Action item: Print nothing except the lines of the listing below from the line with "### Built With" to the line with "[Linkedin](https://www.linkedin.com/in/alirizacinibulak/)", each exactly as written, both ends included.

Dataset entries:

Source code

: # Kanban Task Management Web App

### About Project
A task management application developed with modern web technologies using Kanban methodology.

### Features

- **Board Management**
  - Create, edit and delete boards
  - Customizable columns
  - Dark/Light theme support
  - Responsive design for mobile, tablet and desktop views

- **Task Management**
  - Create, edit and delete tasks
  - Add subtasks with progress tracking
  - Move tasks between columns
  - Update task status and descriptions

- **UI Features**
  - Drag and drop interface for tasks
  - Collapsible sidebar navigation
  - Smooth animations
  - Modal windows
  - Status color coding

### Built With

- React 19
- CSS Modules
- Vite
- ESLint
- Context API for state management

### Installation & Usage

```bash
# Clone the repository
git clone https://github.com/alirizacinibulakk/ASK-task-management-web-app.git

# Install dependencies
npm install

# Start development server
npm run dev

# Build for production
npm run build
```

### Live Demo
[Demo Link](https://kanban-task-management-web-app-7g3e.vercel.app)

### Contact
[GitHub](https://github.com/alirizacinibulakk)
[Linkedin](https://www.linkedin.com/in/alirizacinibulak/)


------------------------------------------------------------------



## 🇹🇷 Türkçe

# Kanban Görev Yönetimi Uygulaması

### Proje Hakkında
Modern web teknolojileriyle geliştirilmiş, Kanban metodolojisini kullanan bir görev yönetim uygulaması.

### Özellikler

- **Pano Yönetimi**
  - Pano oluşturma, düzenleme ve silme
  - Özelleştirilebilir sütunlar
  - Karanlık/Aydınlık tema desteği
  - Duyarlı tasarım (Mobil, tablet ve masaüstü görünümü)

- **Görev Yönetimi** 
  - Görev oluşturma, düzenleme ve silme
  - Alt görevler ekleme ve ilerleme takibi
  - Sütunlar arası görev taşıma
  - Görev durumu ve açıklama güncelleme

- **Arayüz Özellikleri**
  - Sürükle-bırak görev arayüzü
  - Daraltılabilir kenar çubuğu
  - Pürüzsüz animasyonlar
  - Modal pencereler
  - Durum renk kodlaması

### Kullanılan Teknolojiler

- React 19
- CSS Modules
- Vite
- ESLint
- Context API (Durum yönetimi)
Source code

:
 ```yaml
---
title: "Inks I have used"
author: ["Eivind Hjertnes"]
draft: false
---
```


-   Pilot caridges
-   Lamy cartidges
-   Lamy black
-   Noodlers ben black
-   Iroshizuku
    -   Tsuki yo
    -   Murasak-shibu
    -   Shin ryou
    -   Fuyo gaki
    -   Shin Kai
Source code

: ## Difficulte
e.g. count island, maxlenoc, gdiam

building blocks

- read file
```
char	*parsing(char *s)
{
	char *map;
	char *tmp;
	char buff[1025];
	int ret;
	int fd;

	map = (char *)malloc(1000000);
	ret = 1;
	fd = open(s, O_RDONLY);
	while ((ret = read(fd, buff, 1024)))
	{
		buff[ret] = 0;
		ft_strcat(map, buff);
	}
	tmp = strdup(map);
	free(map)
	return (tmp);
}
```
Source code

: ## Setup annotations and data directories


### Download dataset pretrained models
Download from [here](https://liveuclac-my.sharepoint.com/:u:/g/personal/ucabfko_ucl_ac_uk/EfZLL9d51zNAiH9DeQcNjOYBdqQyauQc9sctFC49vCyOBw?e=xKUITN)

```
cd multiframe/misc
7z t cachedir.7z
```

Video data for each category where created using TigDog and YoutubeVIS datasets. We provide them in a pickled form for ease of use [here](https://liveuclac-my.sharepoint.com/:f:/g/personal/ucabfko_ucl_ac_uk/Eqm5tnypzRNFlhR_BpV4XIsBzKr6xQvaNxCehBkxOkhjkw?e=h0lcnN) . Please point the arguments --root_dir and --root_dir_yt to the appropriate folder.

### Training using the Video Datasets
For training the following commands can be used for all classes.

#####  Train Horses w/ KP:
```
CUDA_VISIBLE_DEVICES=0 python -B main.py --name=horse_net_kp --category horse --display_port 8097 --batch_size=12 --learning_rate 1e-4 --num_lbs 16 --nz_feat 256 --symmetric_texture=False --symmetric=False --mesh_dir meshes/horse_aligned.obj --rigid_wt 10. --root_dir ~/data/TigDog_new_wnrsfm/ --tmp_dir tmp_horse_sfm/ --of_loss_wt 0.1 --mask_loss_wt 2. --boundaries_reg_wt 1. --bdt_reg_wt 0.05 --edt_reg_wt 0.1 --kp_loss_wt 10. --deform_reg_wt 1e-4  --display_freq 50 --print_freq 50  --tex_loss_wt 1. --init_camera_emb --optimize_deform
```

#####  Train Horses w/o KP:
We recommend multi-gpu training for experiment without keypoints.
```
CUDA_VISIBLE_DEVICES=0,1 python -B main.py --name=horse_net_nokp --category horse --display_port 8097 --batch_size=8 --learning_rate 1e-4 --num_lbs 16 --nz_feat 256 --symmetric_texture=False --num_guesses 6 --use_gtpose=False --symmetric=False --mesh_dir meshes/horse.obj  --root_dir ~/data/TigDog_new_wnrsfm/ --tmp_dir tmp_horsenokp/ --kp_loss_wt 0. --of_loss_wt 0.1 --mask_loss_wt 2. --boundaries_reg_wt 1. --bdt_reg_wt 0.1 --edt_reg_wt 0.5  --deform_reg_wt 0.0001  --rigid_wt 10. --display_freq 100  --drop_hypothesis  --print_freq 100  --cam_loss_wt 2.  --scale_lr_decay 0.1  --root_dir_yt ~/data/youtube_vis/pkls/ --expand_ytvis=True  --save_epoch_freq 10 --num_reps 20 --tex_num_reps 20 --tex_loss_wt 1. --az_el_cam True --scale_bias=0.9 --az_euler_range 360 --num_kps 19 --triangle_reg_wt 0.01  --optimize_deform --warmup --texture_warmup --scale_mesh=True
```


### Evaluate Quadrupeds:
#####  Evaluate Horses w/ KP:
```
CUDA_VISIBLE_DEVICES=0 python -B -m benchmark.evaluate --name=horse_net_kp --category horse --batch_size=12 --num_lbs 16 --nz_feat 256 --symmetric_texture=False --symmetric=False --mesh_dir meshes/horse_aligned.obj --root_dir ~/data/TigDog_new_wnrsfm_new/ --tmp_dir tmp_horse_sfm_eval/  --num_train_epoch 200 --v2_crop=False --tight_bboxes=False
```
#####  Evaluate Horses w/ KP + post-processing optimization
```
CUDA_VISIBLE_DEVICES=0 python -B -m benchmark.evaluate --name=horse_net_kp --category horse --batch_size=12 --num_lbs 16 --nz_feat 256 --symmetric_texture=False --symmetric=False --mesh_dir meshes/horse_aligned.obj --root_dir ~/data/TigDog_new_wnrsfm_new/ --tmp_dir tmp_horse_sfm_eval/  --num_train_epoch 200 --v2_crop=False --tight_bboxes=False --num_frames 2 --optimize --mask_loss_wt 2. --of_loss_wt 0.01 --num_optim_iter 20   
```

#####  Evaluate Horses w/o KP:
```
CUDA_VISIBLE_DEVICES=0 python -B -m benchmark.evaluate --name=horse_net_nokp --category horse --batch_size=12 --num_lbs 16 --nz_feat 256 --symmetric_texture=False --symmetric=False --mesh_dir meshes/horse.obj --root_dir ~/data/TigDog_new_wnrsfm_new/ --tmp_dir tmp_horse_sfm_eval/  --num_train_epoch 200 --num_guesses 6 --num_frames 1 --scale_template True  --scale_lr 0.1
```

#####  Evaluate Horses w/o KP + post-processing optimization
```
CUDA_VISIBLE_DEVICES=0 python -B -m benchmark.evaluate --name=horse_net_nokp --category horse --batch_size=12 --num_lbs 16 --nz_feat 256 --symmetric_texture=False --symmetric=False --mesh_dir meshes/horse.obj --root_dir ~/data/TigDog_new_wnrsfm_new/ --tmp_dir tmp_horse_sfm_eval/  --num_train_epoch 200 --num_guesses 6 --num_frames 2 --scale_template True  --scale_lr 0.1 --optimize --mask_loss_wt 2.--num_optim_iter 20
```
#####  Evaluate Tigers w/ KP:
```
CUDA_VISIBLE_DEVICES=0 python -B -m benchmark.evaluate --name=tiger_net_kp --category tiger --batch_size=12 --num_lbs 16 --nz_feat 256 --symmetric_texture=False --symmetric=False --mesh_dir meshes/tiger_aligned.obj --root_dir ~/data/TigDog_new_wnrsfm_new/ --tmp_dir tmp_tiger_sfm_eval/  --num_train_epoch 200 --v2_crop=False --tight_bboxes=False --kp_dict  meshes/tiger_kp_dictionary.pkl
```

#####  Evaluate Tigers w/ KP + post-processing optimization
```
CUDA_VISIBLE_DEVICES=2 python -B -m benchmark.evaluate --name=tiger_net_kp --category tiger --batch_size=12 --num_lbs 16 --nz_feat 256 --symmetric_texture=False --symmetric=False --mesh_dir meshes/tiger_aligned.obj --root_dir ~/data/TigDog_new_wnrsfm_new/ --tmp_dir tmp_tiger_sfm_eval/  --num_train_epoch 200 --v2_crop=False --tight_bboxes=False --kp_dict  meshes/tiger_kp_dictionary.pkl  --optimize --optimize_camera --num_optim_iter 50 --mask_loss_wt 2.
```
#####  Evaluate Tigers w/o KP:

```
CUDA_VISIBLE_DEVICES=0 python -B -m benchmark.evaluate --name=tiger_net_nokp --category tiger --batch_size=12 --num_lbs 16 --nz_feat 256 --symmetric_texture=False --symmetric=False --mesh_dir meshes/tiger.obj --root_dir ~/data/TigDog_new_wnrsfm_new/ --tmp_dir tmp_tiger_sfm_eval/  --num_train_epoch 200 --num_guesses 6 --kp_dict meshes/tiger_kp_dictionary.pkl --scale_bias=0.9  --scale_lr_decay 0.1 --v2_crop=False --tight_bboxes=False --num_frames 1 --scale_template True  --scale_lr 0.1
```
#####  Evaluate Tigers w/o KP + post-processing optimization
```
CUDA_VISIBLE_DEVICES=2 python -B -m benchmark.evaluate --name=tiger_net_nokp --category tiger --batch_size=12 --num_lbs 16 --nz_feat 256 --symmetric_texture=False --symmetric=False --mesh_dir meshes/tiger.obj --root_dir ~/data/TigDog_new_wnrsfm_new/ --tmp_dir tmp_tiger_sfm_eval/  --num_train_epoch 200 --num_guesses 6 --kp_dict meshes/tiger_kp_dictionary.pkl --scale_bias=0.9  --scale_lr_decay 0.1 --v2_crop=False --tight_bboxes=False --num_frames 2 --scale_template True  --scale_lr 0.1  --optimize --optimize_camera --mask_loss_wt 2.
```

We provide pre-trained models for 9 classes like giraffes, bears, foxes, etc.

Result of the task:
### Built With

- React 19
- CSS Modules
- Vite
- ESLint
- Context API for state management

### Installation & Usage

```bash
# Clone the repository
git clone https://github.com/alirizacinibulakk/ASK-task-management-web-app.git

# Install dependencies
npm install

# Start development server
npm run dev

# Build for production
npm run build
```

### Live Demo
[Demo Link](https://kanban-task-management-web-app-7g3e.vercel.app)

### Contact
[GitHub](https://github.com/alirizacinibulakk)
[Linkedin](https://www.linkedin.com/in/alirizacinibulak/)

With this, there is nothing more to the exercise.